_DATA TO USE_
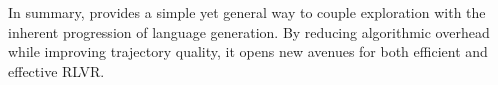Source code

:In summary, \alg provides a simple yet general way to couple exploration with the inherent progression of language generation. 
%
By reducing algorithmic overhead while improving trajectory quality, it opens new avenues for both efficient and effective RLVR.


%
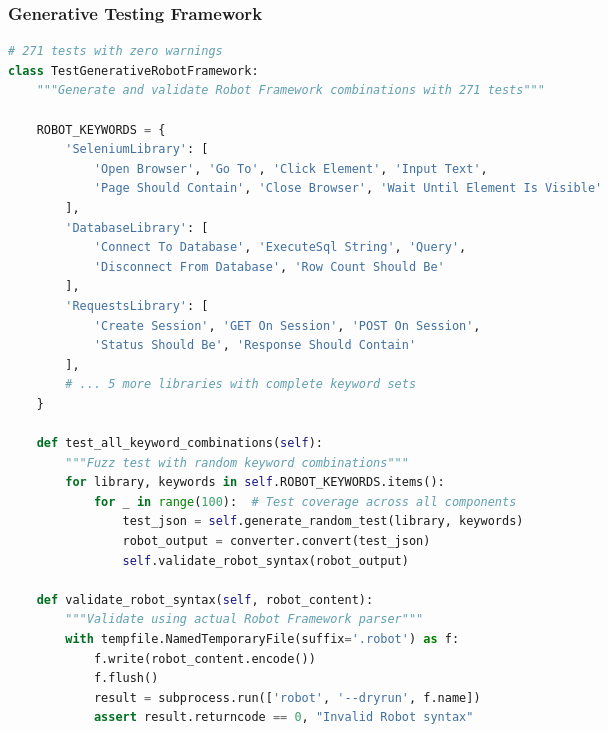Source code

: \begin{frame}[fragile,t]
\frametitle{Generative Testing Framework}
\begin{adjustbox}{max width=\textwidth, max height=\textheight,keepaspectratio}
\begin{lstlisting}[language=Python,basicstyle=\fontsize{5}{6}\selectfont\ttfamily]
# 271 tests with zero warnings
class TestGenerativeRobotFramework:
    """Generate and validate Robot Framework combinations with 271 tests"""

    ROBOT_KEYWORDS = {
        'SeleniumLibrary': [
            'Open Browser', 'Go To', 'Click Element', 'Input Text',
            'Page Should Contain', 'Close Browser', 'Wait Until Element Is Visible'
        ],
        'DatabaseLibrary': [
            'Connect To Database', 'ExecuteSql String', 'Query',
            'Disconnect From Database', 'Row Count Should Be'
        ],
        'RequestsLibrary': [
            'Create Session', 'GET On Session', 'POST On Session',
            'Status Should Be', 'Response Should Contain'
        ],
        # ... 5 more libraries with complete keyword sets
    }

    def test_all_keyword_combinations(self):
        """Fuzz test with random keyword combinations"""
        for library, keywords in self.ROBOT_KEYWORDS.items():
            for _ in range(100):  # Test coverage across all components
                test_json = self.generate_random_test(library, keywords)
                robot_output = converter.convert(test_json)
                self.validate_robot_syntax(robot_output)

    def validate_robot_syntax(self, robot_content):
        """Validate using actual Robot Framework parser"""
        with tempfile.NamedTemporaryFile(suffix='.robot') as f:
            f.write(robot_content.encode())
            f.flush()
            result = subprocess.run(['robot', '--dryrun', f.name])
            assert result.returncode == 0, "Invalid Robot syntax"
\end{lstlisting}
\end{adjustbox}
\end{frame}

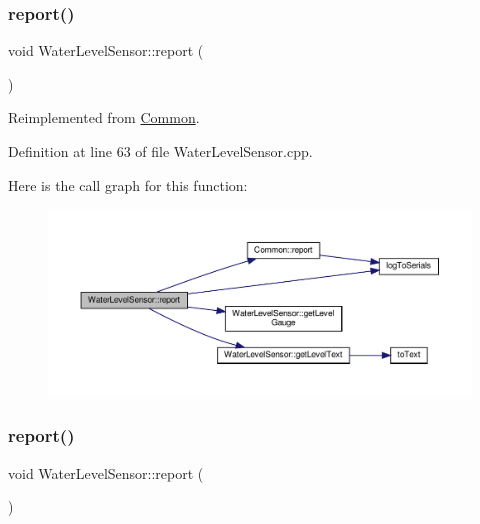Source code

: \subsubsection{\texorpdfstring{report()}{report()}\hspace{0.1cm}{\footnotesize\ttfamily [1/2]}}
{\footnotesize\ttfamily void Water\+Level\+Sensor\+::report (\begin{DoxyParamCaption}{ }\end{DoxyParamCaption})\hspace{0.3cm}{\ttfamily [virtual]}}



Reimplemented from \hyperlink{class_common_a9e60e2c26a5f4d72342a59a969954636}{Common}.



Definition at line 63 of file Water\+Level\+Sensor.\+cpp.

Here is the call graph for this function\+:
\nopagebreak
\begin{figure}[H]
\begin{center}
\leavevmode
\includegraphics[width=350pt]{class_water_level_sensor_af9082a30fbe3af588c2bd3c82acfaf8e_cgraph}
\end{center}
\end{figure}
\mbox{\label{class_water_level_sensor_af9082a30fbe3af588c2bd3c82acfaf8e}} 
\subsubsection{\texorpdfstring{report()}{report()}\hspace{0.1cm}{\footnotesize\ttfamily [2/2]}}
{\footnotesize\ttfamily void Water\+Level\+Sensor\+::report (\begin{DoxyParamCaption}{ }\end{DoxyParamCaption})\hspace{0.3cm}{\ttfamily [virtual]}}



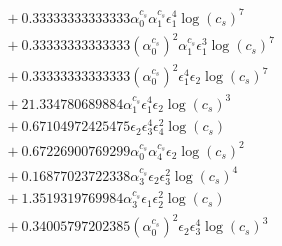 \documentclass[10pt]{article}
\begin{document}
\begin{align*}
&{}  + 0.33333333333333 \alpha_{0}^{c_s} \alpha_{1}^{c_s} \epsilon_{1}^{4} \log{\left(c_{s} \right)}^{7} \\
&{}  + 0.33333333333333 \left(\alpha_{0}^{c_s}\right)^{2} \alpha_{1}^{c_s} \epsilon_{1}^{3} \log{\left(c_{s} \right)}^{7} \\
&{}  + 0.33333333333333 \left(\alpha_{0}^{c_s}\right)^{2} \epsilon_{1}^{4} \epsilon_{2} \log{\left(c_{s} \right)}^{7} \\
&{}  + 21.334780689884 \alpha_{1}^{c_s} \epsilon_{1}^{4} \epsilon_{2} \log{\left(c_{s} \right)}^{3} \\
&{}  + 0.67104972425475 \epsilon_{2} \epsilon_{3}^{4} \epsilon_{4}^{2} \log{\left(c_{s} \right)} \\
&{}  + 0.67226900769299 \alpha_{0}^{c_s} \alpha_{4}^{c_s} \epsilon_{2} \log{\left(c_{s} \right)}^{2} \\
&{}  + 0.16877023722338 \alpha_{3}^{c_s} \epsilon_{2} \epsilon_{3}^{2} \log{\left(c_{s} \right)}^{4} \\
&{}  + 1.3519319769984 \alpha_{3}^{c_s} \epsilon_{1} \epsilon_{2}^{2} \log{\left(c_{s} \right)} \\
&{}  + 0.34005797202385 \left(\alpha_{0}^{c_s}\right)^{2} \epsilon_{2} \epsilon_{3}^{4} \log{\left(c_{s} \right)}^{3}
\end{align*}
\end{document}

_WHAT IS NEEDED_
Would you write out every record word for word, leaving no picture in?

_YOUR SOLUTION_
Source code

:In summary, \alg provides a simple yet general way to couple exploration with the inherent progression of language generation. 
%
By reducing algorithmic overhead while improving trajectory quality, it opens new avenues for both efficient and effective RLVR.


%
Source code

: \begin{frame}[fragile,t]
\frametitle{Generative Testing Framework}
\begin{adjustbox}{max width=\textwidth, max height=\textheight,keepaspectratio}
\begin{lstlisting}[language=Python,basicstyle=\fontsize{5}{6}\selectfont\ttfamily]
# 271 tests with zero warnings
class TestGenerativeRobotFramework:
    """Generate and validate Robot Framework combinations with 271 tests"""

    ROBOT_KEYWORDS = {
        'SeleniumLibrary': [
            'Open Browser', 'Go To', 'Click Element', 'Input Text',
            'Page Should Contain', 'Close Browser', 'Wait Until Element Is Visible'
        ],
        'DatabaseLibrary': [
            'Connect To Database', 'ExecuteSql String', 'Query',
            'Disconnect From Database', 'Row Count Should Be'
        ],
        'RequestsLibrary': [
            'Create Session', 'GET On Session', 'POST On Session',
            'Status Should Be', 'Response Should Contain'
        ],
        # ... 5 more libraries with complete keyword sets
    }

    def test_all_keyword_combinations(self):
        """Fuzz test with random keyword combinations"""
        for library, keywords in self.ROBOT_KEYWORDS.items():
            for _ in range(100):  # Test coverage across all components
                test_json = self.generate_random_test(library, keywords)
                robot_output = converter.convert(test_json)
                self.validate_robot_syntax(robot_output)

    def validate_robot_syntax(self, robot_content):
        """Validate using actual Robot Framework parser"""
        with tempfile.NamedTemporaryFile(suffix='.robot') as f:
            f.write(robot_content.encode())
            f.flush()
            result = subprocess.run(['robot', '--dryrun', f.name])
            assert result.returncode == 0, "Invalid Robot syntax"
\end{lstlisting}
\end{adjustbox}
\end{frame}

Source code

: \subsubsection{\texorpdfstring{report()}{report()}\hspace{0.1cm}{\footnotesize\ttfamily [1/2]}}
{\footnotesize\ttfamily void Water\+Level\+Sensor\+::report (\begin{DoxyParamCaption}{ }\end{DoxyParamCaption})\hspace{0.3cm}{\ttfamily [virtual]}}



Reimplemented from \hyperlink{class_common_a9e60e2c26a5f4d72342a59a969954636}{Common}.



Definition at line 63 of file Water\+Level\+Sensor.\+cpp.

Here is the call graph for this function\+:
\nopagebreak
\begin{figure}[H]
\begin{center}
\leavevmode
\includegraphics[width=350pt]{class_water_level_sensor_af9082a30fbe3af588c2bd3c82acfaf8e_cgraph}
\end{center}
\end{figure}
\mbox{\label{class_water_level_sensor_af9082a30fbe3af588c2bd3c82acfaf8e}} 
\subsubsection{\texorpdfstring{report()}{report()}\hspace{0.1cm}{\footnotesize\ttfamily [2/2]}}
{\footnotesize\ttfamily void Water\+Level\+Sensor\+::report (\begin{DoxyParamCaption}{ }\end{DoxyParamCaption})\hspace{0.3cm}{\ttfamily [virtual]}}



 \documentclass[10pt]{article}
\begin{document}
\begin{align*}
&{}  + 0.33333333333333 \alpha_{0}^{c_s} \alpha_{1}^{c_s} \epsilon_{1}^{4} \log{\left(c_{s} \right)}^{7} \\
&{}  + 0.33333333333333 \left(\alpha_{0}^{c_s}\right)^{2} \alpha_{1}^{c_s} \epsilon_{1}^{3} \log{\left(c_{s} \right)}^{7} \\
&{}  + 0.33333333333333 \left(\alpha_{0}^{c_s}\right)^{2} \epsilon_{1}^{4} \epsilon_{2} \log{\left(c_{s} \right)}^{7} \\
&{}  + 21.334780689884 \alpha_{1}^{c_s} \epsilon_{1}^{4} \epsilon_{2} \log{\left(c_{s} \right)}^{3} \\
&{}  + 0.67104972425475 \epsilon_{2} \epsilon_{3}^{4} \epsilon_{4}^{2} \log{\left(c_{s} \right)} \\
&{}  + 0.67226900769299 \alpha_{0}^{c_s} \alpha_{4}^{c_s} \epsilon_{2} \log{\left(c_{s} \right)}^{2} \\
&{}  + 0.16877023722338 \alpha_{3}^{c_s} \epsilon_{2} \epsilon_{3}^{2} \log{\left(c_{s} \right)}^{4} \\
&{}  + 1.3519319769984 \alpha_{3}^{c_s} \epsilon_{1} \epsilon_{2}^{2} \log{\left(c_{s} \right)} \\
&{}  + 0.34005797202385 \left(\alpha_{0}^{c_s}\right)^{2} \epsilon_{2} \epsilon_{3}^{4} \log{\left(c_{s} \right)}^{3}
\end{align*}
\end{document}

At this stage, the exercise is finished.